Uno de los actuales investigadores en sound studies, Samuel Llano, hace uso en su libro Notas discordantes (recientemente traducido al castellano) de un neologismo muy cercano al de ecología acústica: el de higiene auditiva, que le sirve como conductor para entender una práctica legislativa sobre el ruido que la autodenominada clase media —es decir, la pequeña burguesía emergente de finales del XIX— usó en su proceso de legitimación social frente a la clase trabajadora; un caso de aplicación práctica de la idea de ‘higiene social’, con todo el sentido que le daban al término los Lombroso y Nordau o, aquí en España (el campo estudiado por Llano), Salillas o Bernaldo de Quirós.
La historia social sonora
En otro punto teórico, casi antagónico, se encuentra el recientemente desaparecido Ian Rawes, que, tras una “corta enfermedad”, murió este 19 de octubre a los 56 años. Su relación con el sonido fue muy distinta. Estaba al frente del proyecto The London Sound Survey, el mayor archivo de grabaciones de campo que se ha generado sobre ciudad alguna.

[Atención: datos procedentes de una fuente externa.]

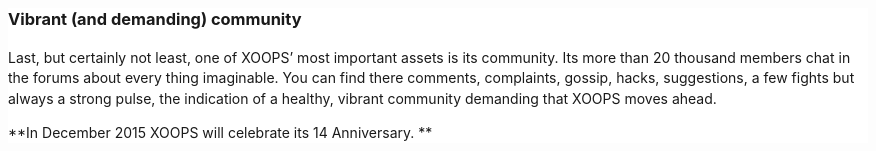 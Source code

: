 ### Vibrant (and demanding) community

Last, but certainly not least, one of XOOPS’ most important assets is its community. Its more than 20 thousand members chat in the forums about every thing imaginable. You can find there comments, complaints, gossip, hacks, suggestions, a few fights but always a strong pulse, the indication of a healthy, vibrant community demanding that XOOPS moves ahead. 

**In December 2015 XOOPS will celebrate its 14 Anniversary. **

Rawes, aunque en los últimos años era ya muy renuente a la práctica teórica (“Al principio sí que escribía pomposos textos sobre la documentación de los sonidos de la ciudad, como haciéndole un favor a la gente…”) y su obsesión era ya solo de archivero, acuñó para su trabajo el término historia social sonora. Su intuición fundamental era que en los sonidos se conserva una información útil que se pierde en otras fuentes. Si Murray Schafer, literalmente, auditaba Vancouver y lo comparaba con la campiña francesa para mostrar lo insoportable de la ciudad, Rawes se cuestionaba las razones de las diferencias acústicas entre un barrio periférico y uno residencial de la ciudad de Londres. Además, Rawes no utilizaba el campo como ejemplo aleccionador. Derek Walmsley recuerda que, hacia 2019, Rawes tenía en mente utilizar sus técnicas de registro sonoro para representar las mutaciones que experimentaban los trabajadores de una zona interior de Cambridge a caballo entre el rural y las zonas industrializadas con el cambio en las dinámicas de explotación de las tierras. Los sonidos, para Rawes, eran capaces de recomponer partes de las relaciones sociales que la imagen o la palabra dejaban escapar.
Rawes estaba al frente del proyecto The London Sound Survey, el mayor archivo de grabaciones de campo que se ha generado sobre ciudad alguna
Su interés por el registro sonoro le llevó también a reunir una impresionante historia sonora de Londres. Su archivo se componía de varias decenas de miles de registros sonoros no musicales, entre grabaciones de campo realizadas por él y grabaciones históricas por él compiladas. Aunque tenía clara la función de la grabación como fuente para los historiadores —y, de hecho, unas de sus principales obsesiones durante estos últimos años fue encontrar el modo de conservar un archivo digital, ejemplo de obsolescencia por excelencia— por momentos se dejaba llevar por el placer, artizaba el archivo, dejaba de ser un archivero para convertirse en coleccionista, mostrando cierto fetichismo (comprensible cuando llevas una vida entre registros). De hecho, su trabajo es mucho más valorado en el campo de la experimentación musical que en el de la historia social. La metodología está muy por desarrollar y, para la inmensa mayoría de historiadores, el registro sonoro es una fuente, por ahora, ininteligible. Faltan códigos. Porque es una impostura dejar hablar a los sonidos. Porque los sonidos, como las palabras, no hablan, pero sí encriptan relaciones y situaciones; relaciones y situaciones que merece la pena entender. A esta tarea ingrata dedicaron su vida Raymond Murray Schafer e Ian Rawes. En el mismo campo. En polos opuestos.